CROSS-REFERENCE TO RELATED APPLICATIONS

This application claims the benefit of U.S. Provisional Application No. 62/234,445, filed Sep. 29, 2015, the entire contents of which are incorporated herein by reference.

FIELD

Embodiments described herein relate generally to an electronic device and a method.

BACKGROUND

Recently, various electronic devices that the user can wear and use have been developed. Such electronic devices are called wearable devices. For example, an electronic device taking the form of eyeglasses is known. Since the lens of this kind of electronic device also functions as a screen and information can be displayed in front of the eyes without the need to hold the device in hand, it is helpful for a worker who works with both hands to use the device.
This kind of electronic device usually comprises a battery and operates on power supplied by the battery. Of this kind of electronic device, an electronic device to be worn for a long time should be small in size and weight. Therefore, a small battery is generally provided in such a device for size and weight reduction. For the above reason, this kind of electronic device must have a power saving function.
There is considerable scope for improvement in operation regarding the power saving function of this kind of electronic device. For example, the aforementioned eyeglass electronic devices have an advantage in that they need not be held in the hand, but command input by a voice is difficult in many environments, which results in requiring manual operation of a switch. The problem is not limited to the operation regarding the power saving function.

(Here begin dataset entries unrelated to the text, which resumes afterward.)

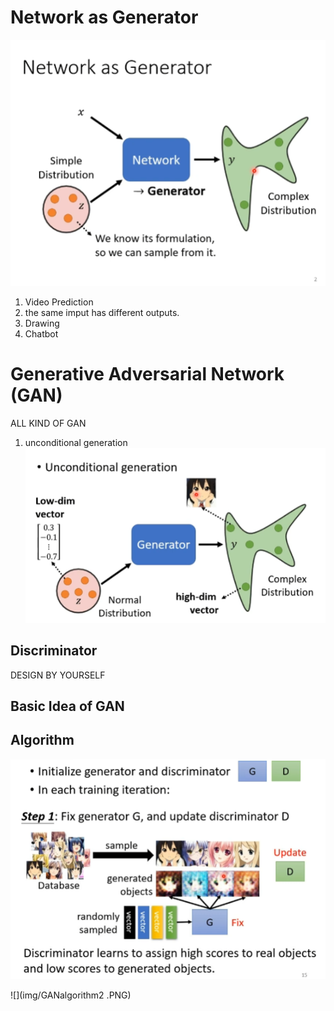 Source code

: # Network as Generator 
![](img/generator.PNG)

1. Video Prediction
2. the same imput has different outputs.
3. Drawing
4. Chatbot

# Generative Adversarial Network (GAN)
ALL KIND OF GAN

1. unconditional generation
   ![](img/unconditionalgeneration.PNG)

## Discriminator
DESIGN BY YOURSELF

## Basic Idea of GAN

## Algorithm
![](img/GANalgorithm1.PNG)

![](img/GANalgorithm2 .PNG)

BRIEF DESCRIPTION OF THE DRAWINGS

A general architecture that implements the various features of the embodiments will now be described with reference to the drawings. The drawings and the associated descriptions are provided to illustrate the embodiments and not to limit the scope of the invention.

FIG. 1 is an exemplary illustration showing an example of an appearance of an electronic device of an embodiment.

FIG. 2 is an exemplary diagram showing an example of a system configuration of the electronic device of the embodiment.

FIG. 3 is an exemplary diagram showing a functional block related to suspend/resume of a controller of the electronic device of the embodiment.

FIG. 4 is an exemplary illustration of an example in which the electronic device of the embodiment detects movements of parts of the body of a user caused by a gesture by the user.

FIG. 5 is an exemplary flowchart showing a suspend process executed by the electronic device of the embodiment.

FIG. 6 is an exemplary flowchart showing a resume process executed by the electronic device of the embodiment.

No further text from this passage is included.